Septina Rosalina Layan adalah komponis perempuan dari Papua yang menampilkan karya berikutnya. Septina merupakan komponis yang produktif belakangan ini. Ia juga meraih hibah dari Yayasan Kelola untuk mementaskan karyanya “Sagu (DA) vs Sawit”. Kali ini Septina menampilkan karyanya “Reincarnation of South Papua” untuk playback, kwartet gesek dan kick drum.
Pada karya ini Septi memanfaatkan suara lingkungan/bunyi-bunyian yang berasal dari Papua yang diputar ulang melalui laptop dan dikombinasikan dengan kwartet gesek yang memainkan material-material yang bersifat repetitif namun juga transendental. Elemen tempo dipercepat sedikit demi sedikit serta diisi dengan teriakan-teriakan yang saling bersahutan hingga akhir bagian, dan di tutup dengan bunyi vokal dan fade out dari pengeras suara. Karya dari Septina ini mengingatkan penulis dengan musik-musik tradisi dari Papua yang biasa digunakan sebagai iringan upacara tertentu.
Karya selanjutnya dengan format instrumen yang sama persis datang dari Wendi (Bandung) dan Kelvin (Jakarta). Wendi merupakan murid dari komponis senior Iwan Gunawan yang banyak berkarya di Indonesia maupun di luar Indonesia bersama grup gamelan besutannya, Ensemble Kyai Fatahilah.

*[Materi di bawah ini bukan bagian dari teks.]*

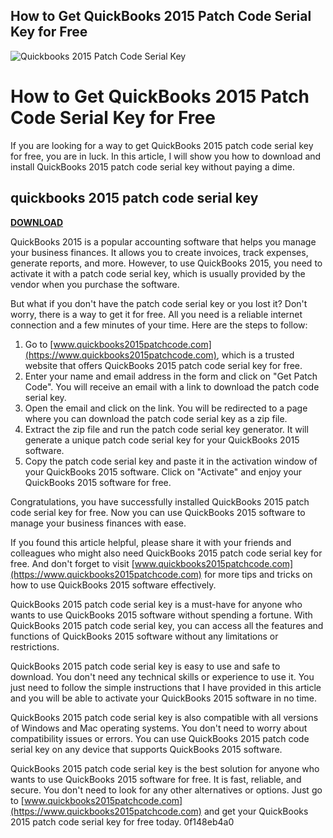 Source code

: ## How to Get QuickBooks 2015 Patch Code Serial Key for Free

 
![Quickbooks 2015 Patch Code Serial Key](https://encrypted-tbn3.gstatic.com/images?q=tbn:ANd9GcSbmOgzAccRS0YEOMlnhn3J_60kAorXC-HOBwQ2rrsnq2xoKhocjoWtuYc)

 
# How to Get QuickBooks 2015 Patch Code Serial Key for Free
 
If you are looking for a way to get QuickBooks 2015 patch code serial key for free, you are in luck. In this article, I will show you how to download and install QuickBooks 2015 patch code serial key without paying a dime.
 
## quickbooks 2015 patch code serial key


[**DOWNLOAD**](https://www.google.com/url?q=https%3A%2F%2Fssurll.com%2F2tK67M&sa=D&sntz=1&usg=AOvVaw0DFGDmNciAz42CLEWhJGVc)

 
QuickBooks 2015 is a popular accounting software that helps you manage your business finances. It allows you to create invoices, track expenses, generate reports, and more. However, to use QuickBooks 2015, you need to activate it with a patch code serial key, which is usually provided by the vendor when you purchase the software.
 
But what if you don't have the patch code serial key or you lost it? Don't worry, there is a way to get it for free. All you need is a reliable internet connection and a few minutes of your time. Here are the steps to follow:
 
1. Go to [www.quickbooks2015patchcode.com](https://www.quickbooks2015patchcode.com), which is a trusted website that offers QuickBooks 2015 patch code serial key for free.
2. Enter your name and email address in the form and click on "Get Patch Code". You will receive an email with a link to download the patch code serial key.
3. Open the email and click on the link. You will be redirected to a page where you can download the patch code serial key as a zip file.
4. Extract the zip file and run the patch code serial key generator. It will generate a unique patch code serial key for your QuickBooks 2015 software.
5. Copy the patch code serial key and paste it in the activation window of your QuickBooks 2015 software. Click on "Activate" and enjoy your QuickBooks 2015 software for free.

Congratulations, you have successfully installed QuickBooks 2015 patch code serial key for free. Now you can use QuickBooks 2015 software to manage your business finances with ease.
 
If you found this article helpful, please share it with your friends and colleagues who might also need QuickBooks 2015 patch code serial key for free. And don't forget to visit [www.quickbooks2015patchcode.com](https://www.quickbooks2015patchcode.com) for more tips and tricks on how to use QuickBooks 2015 software effectively.
  
QuickBooks 2015 patch code serial key is a must-have for anyone who wants to use QuickBooks 2015 software without spending a fortune. With QuickBooks 2015 patch code serial key, you can access all the features and functions of QuickBooks 2015 software without any limitations or restrictions.
 
QuickBooks 2015 patch code serial key is easy to use and safe to download. You don't need any technical skills or experience to use it. You just need to follow the simple instructions that I have provided in this article and you will be able to activate your QuickBooks 2015 software in no time.
 
QuickBooks 2015 patch code serial key is also compatible with all versions of Windows and Mac operating systems. You don't need to worry about compatibility issues or errors. You can use QuickBooks 2015 patch code serial key on any device that supports QuickBooks 2015 software.
 
QuickBooks 2015 patch code serial key is the best solution for anyone who wants to use QuickBooks 2015 software for free. It is fast, reliable, and secure. You don't need to look for any other alternatives or options. Just go to [www.quickbooks2015patchcode.com](https://www.quickbooks2015patchcode.com) and get your QuickBooks 2015 patch code serial key for free today.
 0f148eb4a0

Pada sesi seri komponis muda ini Wendi menampilkan karya yang berjudul “Ngalengkah” (melangkah). Bunyi dari karya ini sepintas mengingatkan penulis pada karakteristik karya kwartet gesek dari komponis-komponis Aliran Wina Kedua dengan karakteristik yang lain. Pada karya ini Wendi terlihat banyak memodifikasi tangga nada “pentatonis” yang juga mengingatkan penulis pada musik-musik Jawa Barat yang berangkat dari sistem pelog dan slendro. Namun pada karya ini Wendi mengaburkan kesan-kesan itu dengan memodifikasi nada-nada yang ia gunakan, seperti kita melihat lukisan lanskap kota Bandung yang “Blur”.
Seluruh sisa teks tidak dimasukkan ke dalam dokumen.